### EXERCISE GOAL
Set every entry down again exactly, excluding any pictures.

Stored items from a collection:
◇ ◇ ◇

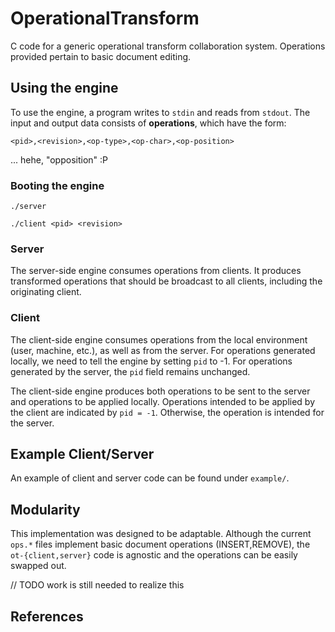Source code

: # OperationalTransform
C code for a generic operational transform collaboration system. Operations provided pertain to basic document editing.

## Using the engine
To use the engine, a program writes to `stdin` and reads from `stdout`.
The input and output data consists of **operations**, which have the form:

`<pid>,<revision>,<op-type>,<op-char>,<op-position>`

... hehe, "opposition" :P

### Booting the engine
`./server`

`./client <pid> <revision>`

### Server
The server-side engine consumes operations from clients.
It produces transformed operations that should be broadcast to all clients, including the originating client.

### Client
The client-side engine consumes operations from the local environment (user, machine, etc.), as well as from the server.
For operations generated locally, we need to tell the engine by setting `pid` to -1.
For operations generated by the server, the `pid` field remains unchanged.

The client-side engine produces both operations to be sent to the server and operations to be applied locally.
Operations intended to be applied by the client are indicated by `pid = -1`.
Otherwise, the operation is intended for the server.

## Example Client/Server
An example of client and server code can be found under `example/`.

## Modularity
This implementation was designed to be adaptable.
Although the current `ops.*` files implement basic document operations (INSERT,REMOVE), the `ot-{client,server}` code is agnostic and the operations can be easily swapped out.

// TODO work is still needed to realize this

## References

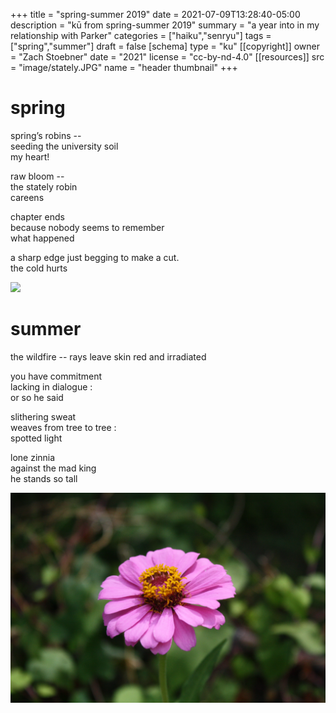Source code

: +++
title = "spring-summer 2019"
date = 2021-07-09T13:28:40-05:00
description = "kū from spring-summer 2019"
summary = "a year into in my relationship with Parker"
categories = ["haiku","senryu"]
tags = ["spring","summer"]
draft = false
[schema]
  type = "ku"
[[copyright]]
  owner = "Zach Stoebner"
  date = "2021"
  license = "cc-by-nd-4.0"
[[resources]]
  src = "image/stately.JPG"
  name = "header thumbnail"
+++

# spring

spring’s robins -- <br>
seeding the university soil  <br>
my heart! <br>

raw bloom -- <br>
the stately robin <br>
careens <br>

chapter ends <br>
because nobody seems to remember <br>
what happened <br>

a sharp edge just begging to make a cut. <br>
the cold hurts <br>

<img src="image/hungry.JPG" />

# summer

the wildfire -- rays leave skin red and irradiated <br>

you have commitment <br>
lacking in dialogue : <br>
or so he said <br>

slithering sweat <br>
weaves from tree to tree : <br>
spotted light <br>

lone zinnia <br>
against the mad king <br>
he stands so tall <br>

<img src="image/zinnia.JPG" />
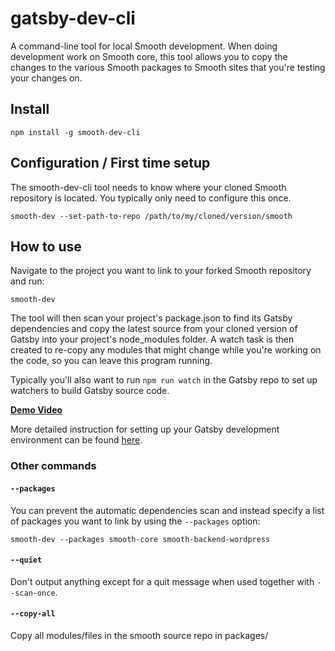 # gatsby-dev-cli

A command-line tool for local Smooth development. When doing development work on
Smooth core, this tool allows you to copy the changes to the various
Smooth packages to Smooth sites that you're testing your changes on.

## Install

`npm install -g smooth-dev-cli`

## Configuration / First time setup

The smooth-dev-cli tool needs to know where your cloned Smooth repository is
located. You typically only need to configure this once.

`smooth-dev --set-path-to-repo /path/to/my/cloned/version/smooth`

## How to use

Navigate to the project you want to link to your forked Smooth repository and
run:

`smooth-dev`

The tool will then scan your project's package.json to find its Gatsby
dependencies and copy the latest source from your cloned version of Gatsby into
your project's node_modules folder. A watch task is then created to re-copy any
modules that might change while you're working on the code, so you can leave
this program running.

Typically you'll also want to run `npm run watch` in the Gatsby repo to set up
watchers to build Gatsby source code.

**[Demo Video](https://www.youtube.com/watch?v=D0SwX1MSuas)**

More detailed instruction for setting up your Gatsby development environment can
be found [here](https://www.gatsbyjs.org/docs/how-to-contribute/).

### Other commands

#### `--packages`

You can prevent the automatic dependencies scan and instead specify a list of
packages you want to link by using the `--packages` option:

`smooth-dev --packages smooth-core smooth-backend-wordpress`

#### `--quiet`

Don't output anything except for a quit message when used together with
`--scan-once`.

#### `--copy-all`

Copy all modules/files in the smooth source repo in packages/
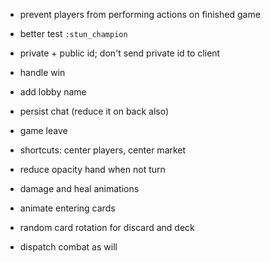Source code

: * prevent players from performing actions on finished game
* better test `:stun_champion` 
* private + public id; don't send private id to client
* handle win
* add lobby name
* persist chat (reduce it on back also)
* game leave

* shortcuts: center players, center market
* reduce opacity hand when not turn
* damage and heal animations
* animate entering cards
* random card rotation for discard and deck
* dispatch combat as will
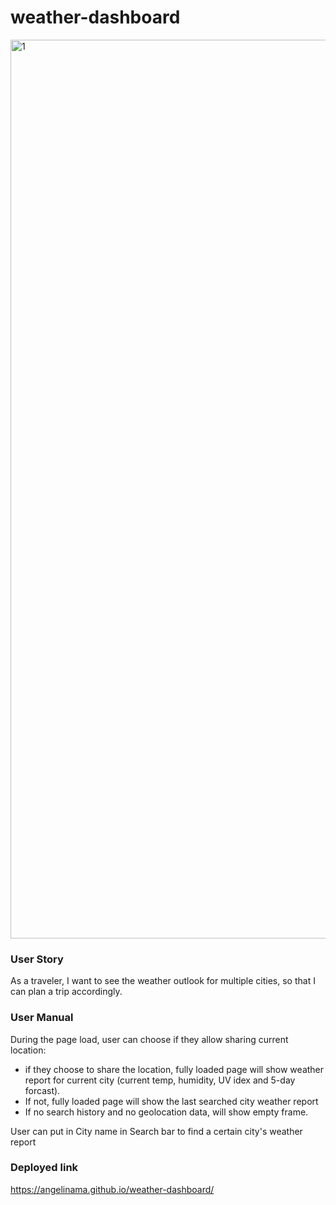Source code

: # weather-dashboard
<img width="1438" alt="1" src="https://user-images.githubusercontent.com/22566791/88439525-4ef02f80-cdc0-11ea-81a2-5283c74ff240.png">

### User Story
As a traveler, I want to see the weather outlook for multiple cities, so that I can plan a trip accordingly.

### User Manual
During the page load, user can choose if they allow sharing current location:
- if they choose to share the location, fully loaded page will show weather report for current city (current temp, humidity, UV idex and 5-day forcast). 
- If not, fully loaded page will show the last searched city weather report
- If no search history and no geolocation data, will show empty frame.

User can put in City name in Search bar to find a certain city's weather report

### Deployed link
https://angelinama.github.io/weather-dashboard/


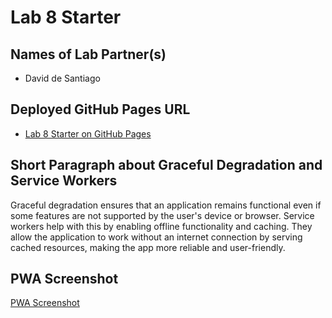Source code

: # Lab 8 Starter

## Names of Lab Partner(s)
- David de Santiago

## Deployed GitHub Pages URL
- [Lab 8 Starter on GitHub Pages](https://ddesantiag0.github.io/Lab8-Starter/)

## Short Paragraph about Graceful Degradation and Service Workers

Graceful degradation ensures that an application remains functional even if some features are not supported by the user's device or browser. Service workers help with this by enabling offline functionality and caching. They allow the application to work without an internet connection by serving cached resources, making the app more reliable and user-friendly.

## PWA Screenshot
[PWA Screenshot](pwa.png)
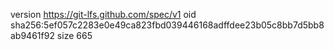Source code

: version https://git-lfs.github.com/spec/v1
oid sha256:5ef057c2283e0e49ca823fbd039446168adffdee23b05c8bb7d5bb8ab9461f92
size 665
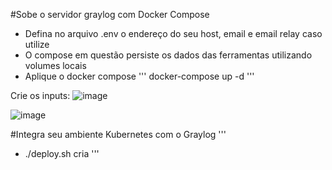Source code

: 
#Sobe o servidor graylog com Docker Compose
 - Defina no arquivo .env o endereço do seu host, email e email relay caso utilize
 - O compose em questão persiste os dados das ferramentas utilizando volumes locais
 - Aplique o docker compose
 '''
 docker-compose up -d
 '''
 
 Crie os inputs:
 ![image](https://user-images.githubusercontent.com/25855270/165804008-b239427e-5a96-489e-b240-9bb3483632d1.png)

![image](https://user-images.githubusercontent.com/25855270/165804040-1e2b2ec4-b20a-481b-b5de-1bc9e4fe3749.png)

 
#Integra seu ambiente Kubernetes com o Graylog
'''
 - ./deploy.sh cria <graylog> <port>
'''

◇ ◇ ◇

### RESPONSE BOX
Source code

: # OperationalTransform
C code for a generic operational transform collaboration system. Operations provided pertain to basic document editing.

## Using the engine
To use the engine, a program writes to `stdin` and reads from `stdout`.
The input and output data consists of **operations**, which have the form:

`<pid>,<revision>,<op-type>,<op-char>,<op-position>`

... hehe, "opposition" :P

### Booting the engine
`./server`

`./client <pid> <revision>`

### Server
The server-side engine consumes operations from clients.
It produces transformed operations that should be broadcast to all clients, including the originating client.

### Client
The client-side engine consumes operations from the local environment (user, machine, etc.), as well as from the server.
For operations generated locally, we need to tell the engine by setting `pid` to -1.
For operations generated by the server, the `pid` field remains unchanged.

The client-side engine produces both operations to be sent to the server and operations to be applied locally.
Operations intended to be applied by the client are indicated by `pid = -1`.
Otherwise, the operation is intended for the server.

## Example Client/Server
An example of client and server code can be found under `example/`.

## Modularity
This implementation was designed to be adaptable.
Although the current `ops.*` files implement basic document operations (INSERT,REMOVE), the `ot-{client,server}` code is agnostic and the operations can be easily swapped out.

// TODO work is still needed to realize this

## References

Source code

: +++
title = "spring-summer 2019"
date = 2021-07-09T13:28:40-05:00
description = "kū from spring-summer 2019"
summary = "a year into in my relationship with Parker"
categories = ["haiku","senryu"]
tags = ["spring","summer"]
draft = false
[schema]
  type = "ku"
[[copyright]]
  owner = "Zach Stoebner"
  date = "2021"
  license = "cc-by-nd-4.0"
[[resources]]
  src = "image/stately.JPG"
  name = "header thumbnail"
+++

# spring

spring’s robins -- <br>
seeding the university soil  <br>
my heart! <br>

raw bloom -- <br>
the stately robin <br>
careens <br>

chapter ends <br>
because nobody seems to remember <br>
what happened <br>

a sharp edge just begging to make a cut. <br>
the cold hurts <br>

<img src="image/hungry.JPG" />

# summer

the wildfire -- rays leave skin red and irradiated <br>

you have commitment <br>
lacking in dialogue : <br>
or so he said <br>

slithering sweat <br>
weaves from tree to tree : <br>
spotted light <br>

lone zinnia <br>
against the mad king <br>
he stands so tall <br>

<img src="image/zinnia.JPG" />
 # gatsby-dev-cli

A command-line tool for local Smooth development. When doing development work on
Smooth core, this tool allows you to copy the changes to the various
Smooth packages to Smooth sites that you're testing your changes on.

## Install

`npm install -g smooth-dev-cli`

## Configuration / First time setup

The smooth-dev-cli tool needs to know where your cloned Smooth repository is
located. You typically only need to configure this once.

`smooth-dev --set-path-to-repo /path/to/my/cloned/version/smooth`

## How to use

Navigate to the project you want to link to your forked Smooth repository and
run:

`smooth-dev`

The tool will then scan your project's package.json to find its Gatsby
dependencies and copy the latest source from your cloned version of Gatsby into
your project's node_modules folder. A watch task is then created to re-copy any
modules that might change while you're working on the code, so you can leave
this program running.

Typically you'll also want to run `npm run watch` in the Gatsby repo to set up
watchers to build Gatsby source code.

**[Demo Video](https://www.youtube.com/watch?v=D0SwX1MSuas)**

More detailed instruction for setting up your Gatsby development environment can
be found [here](https://www.gatsbyjs.org/docs/how-to-contribute/).

### Other commands

#### `--packages`

You can prevent the automatic dependencies scan and instead specify a list of
packages you want to link by using the `--packages` option:

`smooth-dev --packages smooth-core smooth-backend-wordpress`

#### `--quiet`

Don't output anything except for a quit message when used together with
`--scan-once`.

#### `--copy-all`

Copy all modules/files in the smooth source repo in packages/
Source code

: * prevent players from performing actions on finished game
* better test `:stun_champion` 
* private + public id; don't send private id to client
* handle win
* add lobby name
* persist chat (reduce it on back also)
* game leave

* shortcuts: center players, center market
* reduce opacity hand when not turn
* damage and heal animations
* animate entering cards
* random card rotation for discard and deck
* dispatch combat as will
Source code

: # weather-dashboard
<img width="1438" alt="1" src="https://user-images.githubusercontent.com/22566791/88439525-4ef02f80-cdc0-11ea-81a2-5283c74ff240.png">

### User Story
As a traveler, I want to see the weather outlook for multiple cities, so that I can plan a trip accordingly.

### User Manual
During the page load, user can choose if they allow sharing current location:
- if they choose to share the location, fully loaded page will show weather report for current city (current temp, humidity, UV idex and 5-day forcast). 
- If not, fully loaded page will show the last searched city weather report
- If no search history and no geolocation data, will show empty frame.

User can put in City name in Search bar to find a certain city's weather report

### Deployed link
https://angelinama.github.io/weather-dashboard/


Source code

: # Lab 8 Starter

## Names of Lab Partner(s)
- David de Santiago

## Deployed GitHub Pages URL
- [Lab 8 Starter on GitHub Pages](https://ddesantiag0.github.io/Lab8-Starter/)

## Short Paragraph about Graceful Degradation and Service Workers

Graceful degradation ensures that an application remains functional even if some features are not supported by the user's device or browser. Service workers help with this by enabling offline functionality and caching. They allow the application to work without an internet connection by serving cached resources, making the app more reliable and user-friendly.

## PWA Screenshot
[PWA Screenshot](pwa.png)
Source code

: version https://git-lfs.github.com/spec/v1
oid sha256:5ef057c2283e0e49ca823fbd039446168adffdee23b05c8bb7d5bb8ab9461f92
size 665
Source code

: 
#Sobe o servidor graylog com Docker Compose
 - Defina no arquivo .env o endereço do seu host, email e email relay caso utilize
 - O compose em questão persiste os dados das ferramentas utilizando volumes locais
 - Aplique o docker compose
 '''
 docker-compose up -d
 '''
 
 Crie os inputs:
 ![image](https://user-images.githubusercontent.com/25855270/165804008-b239427e-5a96-489e-b240-9bb3483632d1.png)

![image](https://user-images.githubusercontent.com/25855270/165804040-1e2b2ec4-b20a-481b-b5de-1bc9e4fe3749.png)

 
#Integra seu ambiente Kubernetes com o Graylog
'''
 - ./deploy.sh cria <graylog> <port>
'''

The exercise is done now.